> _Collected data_
=== Begin Enclosure ===

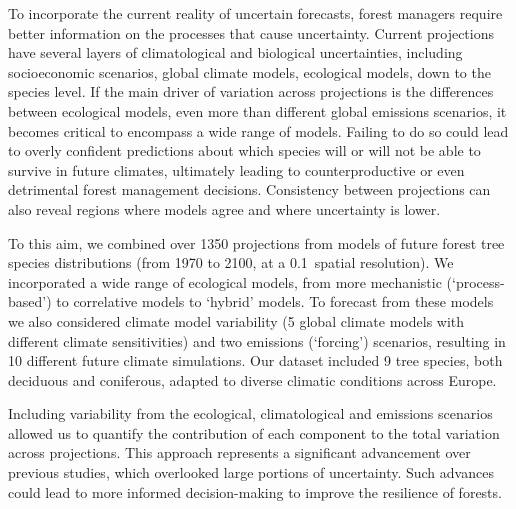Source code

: \documentclass[11pt,letter]{article}
\begin{document}
To incorporate the current reality of uncertain forecasts, forest managers require better information on the processes that cause uncertainty. %
Current projections have several layers of climatological and biological uncertainties, including socioeconomic scenarios, global climate models, ecological models, down to the species level. If the main driver of variation across projections is the differences between ecological models, even more than different global emissions scenarios, it becomes critical to encompass a wide range of models. Failing to do so could lead to overly confident predictions about which species will or will not be able to survive in future climates, ultimately leading to counterproductive or even detrimental forest management decisions.
Consistency between projections can also reveal regions where models agree and where uncertainty is lower.


To this aim, we combined over 1350 projections from models of future forest tree species distributions (from 1970 to 2100, at a 0.1\degree~spatial resolution). We incorporated a wide range of ecological models, from more mechanistic (‘process-based’) to correlative models to `hybrid' models. To forecast from these models we also considered climate model variability (5 global climate models with different climate sensitivities) and two emissions (`forcing') scenarios, resulting in 10 different future climate simulations. Our dataset included 9 tree species, both deciduous and coniferous, adapted to diverse climatic conditions across Europe.

Including variability from the ecological, climatological and emissions scenarios allowed us to quantify the contribution of each component to the total variation across projections. This approach represents a significant advancement over previous studies, which overlooked large portions of uncertainty. Such advances could lead to more informed decision-making to improve the resilience of forests. 
\end{document}
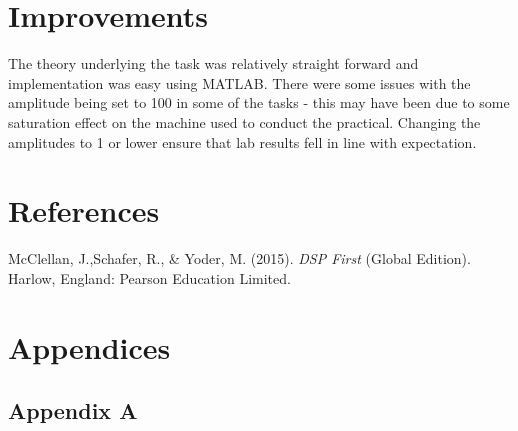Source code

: \documentclass{article}
\begin{document}
\section{Improvements}

The theory underlying the task was relatively straight forward and implementation was easy using MATLAB. There were some issues with the amplitude being set to 100 in some of the tasks - this may have been due to some saturation effect on the machine used to conduct the practical. Changing the amplitudes to 1 or lower ensure that lab results fell in line with expectation. 


\section{References}

McClellan, J.,Schafer, R., \& Yoder, M. (2015). \textit{DSP First} (Global Edition). Harlow, England: Pearson Education Limited.

\newpage

\section{Appendices}

\subsection{Appendix A}
\end{document}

=== End Enclosure ===

> _Your task_
Search the data above for the word "more", then gather each line in which it appears.

> _Task solution_
Current projections have several layers of climatological and biological uncertainties, including socioeconomic scenarios, global climate models, ecological models, down to the species level. If the main driver of variation across projections is the differences between ecological models, even more than different global emissions scenarios, it becomes critical to encompass a wide range of models. Failing to do so could lead to overly confident predictions about which species will or will not be able to survive in future climates, ultimately leading to counterproductive or even detrimental forest management decisions.
To this aim, we combined over 1350 projections from models of future forest tree species distributions (from 1970 to 2100, at a 0.1\degree~spatial resolution). We incorporated a wide range of ecological models, from more mechanistic (‘process-based’) to correlative models to `hybrid' models. To forecast from these models we also considered climate model variability (5 global climate models with different climate sensitivities) and two emissions (`forcing') scenarios, resulting in 10 different future climate simulations. Our dataset included 9 tree species, both deciduous and coniferous, adapted to diverse climatic conditions across Europe.
Including variability from the ecological, climatological and emissions scenarios allowed us to quantify the contribution of each component to the total variation across projections. This approach represents a significant advancement over previous studies, which overlooked large portions of uncertainty. Such advances could lead to more informed decision-making to improve the resilience of forests. 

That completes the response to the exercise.